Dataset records
• • • • • • •
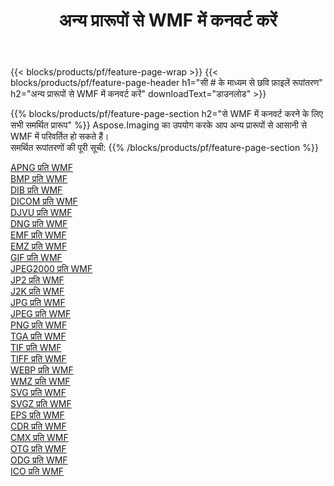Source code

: ﻿---
title: अन्य प्रारूपों से WMF में कनवर्ट करें 
weight: 3920
url: /hi/net/conversion/to/wmf 
lang: hi
langdirlevel: 2
locales: zh-hans,ja,it,ru,de,es,fr,nl,id,lt,pl,pt,vi,tr,ko,zh-hant,ar,hi,th,sv,cs,uk,he
description: Aspose.Imaging का उपयोग करके आप अन्य प्रारूपों से WMF में आसानी से रूपांतरित कर सकते हैं
---

{{< blocks/products/pf/feature-page-wrap >}}
{{< blocks/products/pf/feature-page-header h1="सी # के माध्यम से छवि फ़ाइलें रूपांतरण" h2="अन्य प्रारूपों से WMF में कनवर्ट करें" downloadText="डाउनलोड" >}}


{{% blocks/products/pf/feature-page-section  h2="से WMF में कनवर्ट करने के लिए सभी समर्थित प्रारूप" %}}
Aspose.Imaging का उपयोग करके आप अन्य प्रारूपों से आसानी से WMF में परिवर्तित हो सकते हैं।
<br/>
समर्थित रूपांतरणों की पूरी सूची:
{{% /blocks/products/pf/feature-page-section %}}
<div class="container-fluid productfamilypage bg-gray">
    <div class="convertypes bg-gray agp-content section">
        <div class="container">
		<div class="row other-converters">
		    <div class='col-md-2 other-converter remove-lp remove-rp'><a href="/imaging/hi/net/conversion/apng-to-wmf" >APNG प्रति WMF</a></div>
<div class='col-md-2 other-converter remove-lp remove-rp'><a href="/imaging/hi/net/conversion/bmp-to-wmf" >BMP प्रति WMF</a></div>
<div class='col-md-2 other-converter remove-lp remove-rp'><a href="/imaging/hi/net/conversion/dib-to-wmf" >DIB प्रति WMF</a></div>
<div class='col-md-2 other-converter remove-lp remove-rp'><a href="/imaging/hi/net/conversion/dicom-to-wmf" >DICOM प्रति WMF</a></div>
<div class='col-md-2 other-converter remove-lp remove-rp'><a href="/imaging/hi/net/conversion/djvu-to-wmf" >DJVU प्रति WMF</a></div>
<div class='col-md-2 other-converter remove-lp remove-rp'><a href="/imaging/hi/net/conversion/dng-to-wmf" >DNG प्रति WMF</a></div>
<div class='col-md-2 other-converter remove-lp remove-rp'><a href="/imaging/hi/net/conversion/emf-to-wmf" >EMF प्रति WMF</a></div>
<div class='col-md-2 other-converter remove-lp remove-rp'><a href="/imaging/hi/net/conversion/emz-to-wmf" >EMZ प्रति WMF</a></div>
<div class='col-md-2 other-converter remove-lp remove-rp'><a href="/imaging/hi/net/conversion/gif-to-wmf" >GIF प्रति WMF</a></div>
<div class='col-md-2 other-converter remove-lp remove-rp'><a href="/imaging/hi/net/conversion/jpeg2000-to-wmf" >JPEG2000 प्रति WMF</a></div>
<div class='col-md-2 other-converter remove-lp remove-rp'><a href="/imaging/hi/net/conversion/jp2-to-wmf" >JP2 प्रति WMF</a></div>
<div class='col-md-2 other-converter remove-lp remove-rp'><a href="/imaging/hi/net/conversion/j2k-to-wmf" >J2K प्रति WMF</a></div>
<div class='col-md-2 other-converter remove-lp remove-rp'><a href="/imaging/hi/net/conversion/jpg-to-wmf" >JPG प्रति WMF</a></div>
<div class='col-md-2 other-converter remove-lp remove-rp'><a href="/imaging/hi/net/conversion/jpeg-to-wmf" >JPEG प्रति WMF</a></div>
<div class='col-md-2 other-converter remove-lp remove-rp'><a href="/imaging/hi/net/conversion/png-to-wmf" >PNG प्रति WMF</a></div>
<div class='col-md-2 other-converter remove-lp remove-rp'><a href="/imaging/hi/net/conversion/tga-to-wmf" >TGA प्रति WMF</a></div>
<div class='col-md-2 other-converter remove-lp remove-rp'><a href="/imaging/hi/net/conversion/tif-to-wmf" >TIF प्रति WMF</a></div>
<div class='col-md-2 other-converter remove-lp remove-rp'><a href="/imaging/hi/net/conversion/tiff-to-wmf" >TIFF प्रति WMF</a></div>
<div class='col-md-2 other-converter remove-lp remove-rp'><a href="/imaging/hi/net/conversion/webp-to-wmf" >WEBP प्रति WMF</a></div>
<div class='col-md-2 other-converter remove-lp remove-rp'><a href="/imaging/hi/net/conversion/wmz-to-wmf" >WMZ प्रति WMF</a></div>
<div class='col-md-2 other-converter remove-lp remove-rp'><a href="/imaging/hi/net/conversion/svg-to-wmf" >SVG प्रति WMF</a></div>
<div class='col-md-2 other-converter remove-lp remove-rp'><a href="/imaging/hi/net/conversion/svgz-to-wmf" >SVGZ प्रति WMF</a></div>
<div class='col-md-2 other-converter remove-lp remove-rp'><a href="/imaging/hi/net/conversion/eps-to-wmf" >EPS प्रति WMF</a></div>
<div class='col-md-2 other-converter remove-lp remove-rp'><a href="/imaging/hi/net/conversion/cdr-to-wmf" >CDR प्रति WMF</a></div>
<div class='col-md-2 other-converter remove-lp remove-rp'><a href="/imaging/hi/net/conversion/cmx-to-wmf" >CMX प्रति WMF</a></div>
<div class='col-md-2 other-converter remove-lp remove-rp'><a href="/imaging/hi/net/conversion/otg-to-wmf" >OTG प्रति WMF</a></div>
<div class='col-md-2 other-converter remove-lp remove-rp'><a href="/imaging/hi/net/conversion/odg-to-wmf" >ODG प्रति WMF</a></div>
<div class='col-md-2 other-converter remove-lp remove-rp'><a href="/imaging/hi/net/conversion/ico-to-wmf" >ICO प्रति WMF</a></div>
                </div>
        </div>
    </div>
</div>
<br/>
• • • • • • •
● **TASK OBJECTIVE**
Since the copy must contain no pictures, return only the text of the records, exactly as it stands.

● **FINISHED TASK**
Source code

: ﻿---
title: अन्य प्रारूपों से WMF में कनवर्ट करें 
weight: 3920
url: /hi/net/conversion/to/wmf 
lang: hi
langdirlevel: 2
locales: zh-hans,ja,it,ru,de,es,fr,nl,id,lt,pl,pt,vi,tr,ko,zh-hant,ar,hi,th,sv,cs,uk,he
description: Aspose.Imaging का उपयोग करके आप अन्य प्रारूपों से WMF में आसानी से रूपांतरित कर सकते हैं
---

{{< blocks/products/pf/feature-page-wrap >}}
{{< blocks/products/pf/feature-page-header h1="सी # के माध्यम से छवि फ़ाइलें रूपांतरण" h2="अन्य प्रारूपों से WMF में कनवर्ट करें" downloadText="डाउनलोड" >}}


{{% blocks/products/pf/feature-page-section  h2="से WMF में कनवर्ट करने के लिए सभी समर्थित प्रारूप" %}}
Aspose.Imaging का उपयोग करके आप अन्य प्रारूपों से आसानी से WMF में परिवर्तित हो सकते हैं।
<br/>
समर्थित रूपांतरणों की पूरी सूची:
{{% /blocks/products/pf/feature-page-section %}}
<div class="container-fluid productfamilypage bg-gray">
    <div class="convertypes bg-gray agp-content section">
        <div class="container">
		<div class="row other-converters">
		    <div class='col-md-2 other-converter remove-lp remove-rp'><a href="/imaging/hi/net/conversion/apng-to-wmf" >APNG प्रति WMF</a></div>
<div class='col-md-2 other-converter remove-lp remove-rp'><a href="/imaging/hi/net/conversion/bmp-to-wmf" >BMP प्रति WMF</a></div>
<div class='col-md-2 other-converter remove-lp remove-rp'><a href="/imaging/hi/net/conversion/dib-to-wmf" >DIB प्रति WMF</a></div>
<div class='col-md-2 other-converter remove-lp remove-rp'><a href="/imaging/hi/net/conversion/dicom-to-wmf" >DICOM प्रति WMF</a></div>
<div class='col-md-2 other-converter remove-lp remove-rp'><a href="/imaging/hi/net/conversion/djvu-to-wmf" >DJVU प्रति WMF</a></div>
<div class='col-md-2 other-converter remove-lp remove-rp'><a href="/imaging/hi/net/conversion/dng-to-wmf" >DNG प्रति WMF</a></div>
<div class='col-md-2 other-converter remove-lp remove-rp'><a href="/imaging/hi/net/conversion/emf-to-wmf" >EMF प्रति WMF</a></div>
<div class='col-md-2 other-converter remove-lp remove-rp'><a href="/imaging/hi/net/conversion/emz-to-wmf" >EMZ प्रति WMF</a></div>
<div class='col-md-2 other-converter remove-lp remove-rp'><a href="/imaging/hi/net/conversion/gif-to-wmf" >GIF प्रति WMF</a></div>
<div class='col-md-2 other-converter remove-lp remove-rp'><a href="/imaging/hi/net/conversion/jpeg2000-to-wmf" >JPEG2000 प्रति WMF</a></div>
<div class='col-md-2 other-converter remove-lp remove-rp'><a href="/imaging/hi/net/conversion/jp2-to-wmf" >JP2 प्रति WMF</a></div>
<div class='col-md-2 other-converter remove-lp remove-rp'><a href="/imaging/hi/net/conversion/j2k-to-wmf" >J2K प्रति WMF</a></div>
<div class='col-md-2 other-converter remove-lp remove-rp'><a href="/imaging/hi/net/conversion/jpg-to-wmf" >JPG प्रति WMF</a></div>
<div class='col-md-2 other-converter remove-lp remove-rp'><a href="/imaging/hi/net/conversion/jpeg-to-wmf" >JPEG प्रति WMF</a></div>
<div class='col-md-2 other-converter remove-lp remove-rp'><a href="/imaging/hi/net/conversion/png-to-wmf" >PNG प्रति WMF</a></div>
<div class='col-md-2 other-converter remove-lp remove-rp'><a href="/imaging/hi/net/conversion/tga-to-wmf" >TGA प्रति WMF</a></div>
<div class='col-md-2 other-converter remove-lp remove-rp'><a href="/imaging/hi/net/conversion/tif-to-wmf" >TIF प्रति WMF</a></div>
<div class='col-md-2 other-converter remove-lp remove-rp'><a href="/imaging/hi/net/conversion/tiff-to-wmf" >TIFF प्रति WMF</a></div>
<div class='col-md-2 other-converter remove-lp remove-rp'><a href="/imaging/hi/net/conversion/webp-to-wmf" >WEBP प्रति WMF</a></div>
<div class='col-md-2 other-converter remove-lp remove-rp'><a href="/imaging/hi/net/conversion/wmz-to-wmf" >WMZ प्रति WMF</a></div>
<div class='col-md-2 other-converter remove-lp remove-rp'><a href="/imaging/hi/net/conversion/svg-to-wmf" >SVG प्रति WMF</a></div>
<div class='col-md-2 other-converter remove-lp remove-rp'><a href="/imaging/hi/net/conversion/svgz-to-wmf" >SVGZ प्रति WMF</a></div>
<div class='col-md-2 other-converter remove-lp remove-rp'><a href="/imaging/hi/net/conversion/eps-to-wmf" >EPS प्रति WMF</a></div>
<div class='col-md-2 other-converter remove-lp remove-rp'><a href="/imaging/hi/net/conversion/cdr-to-wmf" >CDR प्रति WMF</a></div>
<div class='col-md-2 other-converter remove-lp remove-rp'><a href="/imaging/hi/net/conversion/cmx-to-wmf" >CMX प्रति WMF</a></div>
<div class='col-md-2 other-converter remove-lp remove-rp'><a href="/imaging/hi/net/conversion/otg-to-wmf" >OTG प्रति WMF</a></div>
<div class='col-md-2 other-converter remove-lp remove-rp'><a href="/imaging/hi/net/conversion/odg-to-wmf" >ODG प्रति WMF</a></div>
<div class='col-md-2 other-converter remove-lp remove-rp'><a href="/imaging/hi/net/conversion/ico-to-wmf" >ICO प्रति WMF</a></div>
                </div>
        </div>
    </div>
</div>
<br/>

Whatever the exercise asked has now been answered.